AWS Database Blog
Creating a REST API for Amazon DocumentDB (with MongoDB compatibility) with Amazon API Gateway and AWS Lambda
Representational state transfer (REST) APIs are a common architectural style for distributed systems. They benefit from being stateless and therefore enable efficient scaling as workloads increase. These convenient—yet still powerful—APIs are often paired with database systems to give programmatic access to data managed in a database. One request that customers have expressed is to have a REST API for access to their Amazon DocumentDB (with MongoDB compatibility) database, which is what this post discusses.
Amazon DocumentDB is a fast, scalable, highly available, and fully managed document database service that supports MongoDB workloads. As a document database, Amazon DocumentDB makes it easy to store, query, and index JSON data. The primary mechanism that users use to interact with Amazon DocumentDB is via the MongoDB drivers, which provide a stateful, session-based API.
Providing simple HTTP-based access to Amazon DocumentDB allows for the addition of document data to webpages, other services and microservices, and other applications needing database access.
In this post, I demonstrate how to build a REST API for read and write access to Amazon DocumentDB by using Amazon API Gateway, AWS Lambda, and AWS Secrets Manager.
Solution overview
The REST API in this post can perform insert, update, delete, and read operations against Amazon DocumentDB collections. Access can be restricted to particular collections, all collections in a particular database, or all collections in all databases. To accomplish this goal, we use the following services:
- Amazon DocumentDB – Stores our data
- API Gateway – Exposes an HTTP REST API
- Lambda – Connects the API Gateway service to the database
- Secrets Manager – Stores the database credentials for use by our Lambda function
A discussion around best practices for securing the API endpoints is beyond the scope of this post, but for more information, see Controlling and managing access to a REST API in API Gateway. For this post, a simple username-password authentication is presented as another Lambda function. The following diagram illustrates the architecture of this solution.
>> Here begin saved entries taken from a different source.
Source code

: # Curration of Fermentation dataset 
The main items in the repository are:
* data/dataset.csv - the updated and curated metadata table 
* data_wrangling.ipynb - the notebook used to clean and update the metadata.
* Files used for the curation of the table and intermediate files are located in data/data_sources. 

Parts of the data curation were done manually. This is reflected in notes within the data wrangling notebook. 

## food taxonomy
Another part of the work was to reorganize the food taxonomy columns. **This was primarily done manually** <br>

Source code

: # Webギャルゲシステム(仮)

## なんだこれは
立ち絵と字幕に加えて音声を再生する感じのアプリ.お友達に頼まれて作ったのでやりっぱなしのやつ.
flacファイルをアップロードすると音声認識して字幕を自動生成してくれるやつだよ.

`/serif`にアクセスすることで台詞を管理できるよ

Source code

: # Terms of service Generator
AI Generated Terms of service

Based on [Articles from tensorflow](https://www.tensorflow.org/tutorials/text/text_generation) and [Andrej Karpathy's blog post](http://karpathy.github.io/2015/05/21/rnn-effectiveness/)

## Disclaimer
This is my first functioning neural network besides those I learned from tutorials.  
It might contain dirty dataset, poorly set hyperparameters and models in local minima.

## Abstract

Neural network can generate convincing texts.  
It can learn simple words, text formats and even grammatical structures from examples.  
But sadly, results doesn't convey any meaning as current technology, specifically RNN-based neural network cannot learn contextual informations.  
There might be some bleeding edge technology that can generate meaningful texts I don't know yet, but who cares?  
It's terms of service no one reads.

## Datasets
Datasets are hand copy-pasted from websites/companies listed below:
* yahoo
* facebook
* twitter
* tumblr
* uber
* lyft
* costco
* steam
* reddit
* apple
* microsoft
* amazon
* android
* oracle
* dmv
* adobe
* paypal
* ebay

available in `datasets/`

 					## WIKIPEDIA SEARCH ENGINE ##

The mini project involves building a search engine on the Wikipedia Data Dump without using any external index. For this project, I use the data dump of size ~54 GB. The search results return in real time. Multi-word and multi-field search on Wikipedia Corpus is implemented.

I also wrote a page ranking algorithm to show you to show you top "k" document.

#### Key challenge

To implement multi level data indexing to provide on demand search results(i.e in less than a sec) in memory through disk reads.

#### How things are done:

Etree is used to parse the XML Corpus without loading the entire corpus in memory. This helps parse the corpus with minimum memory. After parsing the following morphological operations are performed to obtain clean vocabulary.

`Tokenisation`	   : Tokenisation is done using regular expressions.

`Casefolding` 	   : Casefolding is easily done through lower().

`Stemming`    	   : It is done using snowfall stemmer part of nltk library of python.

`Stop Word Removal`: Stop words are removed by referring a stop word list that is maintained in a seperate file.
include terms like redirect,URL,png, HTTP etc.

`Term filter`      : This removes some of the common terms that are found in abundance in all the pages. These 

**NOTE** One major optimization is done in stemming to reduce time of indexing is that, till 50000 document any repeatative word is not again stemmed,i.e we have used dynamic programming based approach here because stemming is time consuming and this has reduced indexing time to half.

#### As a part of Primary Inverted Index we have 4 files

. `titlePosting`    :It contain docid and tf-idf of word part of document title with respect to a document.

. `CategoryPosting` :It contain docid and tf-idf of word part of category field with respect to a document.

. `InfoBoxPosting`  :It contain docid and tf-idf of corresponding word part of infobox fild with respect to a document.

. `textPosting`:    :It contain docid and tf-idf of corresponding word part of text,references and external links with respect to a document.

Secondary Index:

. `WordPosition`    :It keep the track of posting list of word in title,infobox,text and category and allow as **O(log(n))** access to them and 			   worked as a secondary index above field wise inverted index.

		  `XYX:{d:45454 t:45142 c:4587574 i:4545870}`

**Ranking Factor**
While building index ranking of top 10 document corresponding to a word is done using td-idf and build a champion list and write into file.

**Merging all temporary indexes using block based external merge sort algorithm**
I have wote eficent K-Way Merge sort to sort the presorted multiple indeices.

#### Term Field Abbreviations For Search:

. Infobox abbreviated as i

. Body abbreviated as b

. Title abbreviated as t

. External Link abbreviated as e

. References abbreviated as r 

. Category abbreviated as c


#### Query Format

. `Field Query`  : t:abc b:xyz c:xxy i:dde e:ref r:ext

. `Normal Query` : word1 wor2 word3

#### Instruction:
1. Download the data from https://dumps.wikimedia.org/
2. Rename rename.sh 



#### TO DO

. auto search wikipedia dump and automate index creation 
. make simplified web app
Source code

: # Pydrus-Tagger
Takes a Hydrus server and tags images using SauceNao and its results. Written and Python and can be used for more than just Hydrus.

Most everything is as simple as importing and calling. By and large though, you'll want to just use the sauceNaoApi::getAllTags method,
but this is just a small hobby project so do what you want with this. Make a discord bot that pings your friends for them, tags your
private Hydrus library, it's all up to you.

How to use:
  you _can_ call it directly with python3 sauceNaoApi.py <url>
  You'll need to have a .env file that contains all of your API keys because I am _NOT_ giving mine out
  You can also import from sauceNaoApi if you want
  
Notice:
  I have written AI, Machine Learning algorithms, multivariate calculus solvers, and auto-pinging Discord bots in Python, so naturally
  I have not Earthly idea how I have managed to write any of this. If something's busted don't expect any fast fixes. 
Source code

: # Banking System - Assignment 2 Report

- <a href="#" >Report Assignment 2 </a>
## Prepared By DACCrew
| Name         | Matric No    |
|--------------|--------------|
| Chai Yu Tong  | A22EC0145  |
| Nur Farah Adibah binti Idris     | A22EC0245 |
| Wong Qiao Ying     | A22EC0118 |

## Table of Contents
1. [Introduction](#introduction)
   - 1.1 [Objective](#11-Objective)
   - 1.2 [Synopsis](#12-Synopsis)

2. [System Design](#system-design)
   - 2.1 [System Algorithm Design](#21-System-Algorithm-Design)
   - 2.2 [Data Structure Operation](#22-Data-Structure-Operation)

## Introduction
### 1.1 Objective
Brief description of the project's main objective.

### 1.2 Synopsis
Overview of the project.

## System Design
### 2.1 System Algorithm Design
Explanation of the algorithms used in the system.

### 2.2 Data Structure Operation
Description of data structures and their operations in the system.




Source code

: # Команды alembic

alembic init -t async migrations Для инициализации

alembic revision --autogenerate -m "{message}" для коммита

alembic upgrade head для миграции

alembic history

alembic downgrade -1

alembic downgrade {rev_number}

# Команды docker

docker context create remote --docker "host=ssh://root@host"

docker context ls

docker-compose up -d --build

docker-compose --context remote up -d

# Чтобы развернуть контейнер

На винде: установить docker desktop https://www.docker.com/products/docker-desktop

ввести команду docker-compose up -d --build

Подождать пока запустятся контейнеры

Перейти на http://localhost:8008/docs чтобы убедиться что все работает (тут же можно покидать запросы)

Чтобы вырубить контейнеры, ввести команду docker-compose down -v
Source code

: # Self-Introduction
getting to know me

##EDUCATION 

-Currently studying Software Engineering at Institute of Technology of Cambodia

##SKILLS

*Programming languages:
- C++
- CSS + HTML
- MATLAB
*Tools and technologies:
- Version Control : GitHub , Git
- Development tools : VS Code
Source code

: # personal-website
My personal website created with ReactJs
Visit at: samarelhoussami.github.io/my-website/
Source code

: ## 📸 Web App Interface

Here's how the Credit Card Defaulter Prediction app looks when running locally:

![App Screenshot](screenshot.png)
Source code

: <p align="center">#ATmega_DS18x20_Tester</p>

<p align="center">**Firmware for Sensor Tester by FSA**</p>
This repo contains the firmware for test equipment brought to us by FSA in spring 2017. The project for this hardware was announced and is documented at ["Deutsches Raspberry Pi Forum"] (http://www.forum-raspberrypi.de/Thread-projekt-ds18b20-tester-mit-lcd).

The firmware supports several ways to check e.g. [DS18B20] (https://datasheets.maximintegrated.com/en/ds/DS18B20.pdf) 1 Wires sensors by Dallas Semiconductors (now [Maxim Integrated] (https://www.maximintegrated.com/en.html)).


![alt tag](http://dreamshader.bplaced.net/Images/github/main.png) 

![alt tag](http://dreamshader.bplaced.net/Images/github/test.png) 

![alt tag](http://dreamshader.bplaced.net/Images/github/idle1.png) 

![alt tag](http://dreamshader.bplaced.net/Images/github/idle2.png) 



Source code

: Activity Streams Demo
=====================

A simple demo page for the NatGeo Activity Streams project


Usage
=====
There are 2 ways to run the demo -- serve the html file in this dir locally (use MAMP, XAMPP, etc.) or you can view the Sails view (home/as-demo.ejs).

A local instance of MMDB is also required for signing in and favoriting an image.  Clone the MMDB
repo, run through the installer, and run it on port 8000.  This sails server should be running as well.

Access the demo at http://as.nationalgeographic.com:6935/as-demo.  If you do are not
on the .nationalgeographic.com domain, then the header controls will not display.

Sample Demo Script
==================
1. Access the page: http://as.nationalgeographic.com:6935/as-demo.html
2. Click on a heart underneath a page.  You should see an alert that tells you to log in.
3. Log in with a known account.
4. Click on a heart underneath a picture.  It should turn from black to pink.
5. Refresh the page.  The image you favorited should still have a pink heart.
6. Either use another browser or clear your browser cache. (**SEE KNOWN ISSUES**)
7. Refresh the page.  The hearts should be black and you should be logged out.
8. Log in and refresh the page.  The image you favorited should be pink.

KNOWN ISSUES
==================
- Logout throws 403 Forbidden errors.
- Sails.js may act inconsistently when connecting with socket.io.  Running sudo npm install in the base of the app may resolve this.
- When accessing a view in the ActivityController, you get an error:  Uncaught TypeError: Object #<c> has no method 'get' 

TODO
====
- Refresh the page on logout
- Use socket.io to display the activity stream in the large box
I use the AWS Serverless Application Model (AWS SAM) to deploy this stack because it’s the preferred approach when developing serverless applications such as this one. The template and code are available in the GitHub repo.
In terms of functionality for the API, insert, update, delete, and find operations against data stored in the database are exposed.
Storing our data with Amazon DocumentDB (with MongoDB compatibility)
Amazon DocumentDB is a fast, scalable, highly available, and fully managed document database service that supports MongoDB workloads. To read more about the architecture, value proposition, and attributes of Amazon DocumentDB, see 12 things you should know about Amazon DocumentDB (with MongoDB compatibility). This post begins with an already existing Amazon DocumentDB cluster that we expose via a REST API to applications. If you don’t already have an Amazon DocumentDB cluster, see Getting Started with Amazon DocumentDB (with MongoDB compatibility).
Storing database credentials with Secrets Manager
As is common with applications deployed in AWS that connect to Amazon DocumentDB, including Lambda functions, we use Secrets Manager to store credentials to connect to Amazon DocumentDB. This way, you can grant permissions to access those credentials to a role, such as the role used to run a Lambda function. After the application, or Lambda function, retrieves the credentials from Secrets Manager, it can use those credentials to make a database connection to Amazon DocumentDB.
Exposing a REST API with API Gateway
For this post, we use API Gateway to expose a REST API to the world. API Gateway supports several APIs, REST being just one of the options, but the one on which I focus in this post.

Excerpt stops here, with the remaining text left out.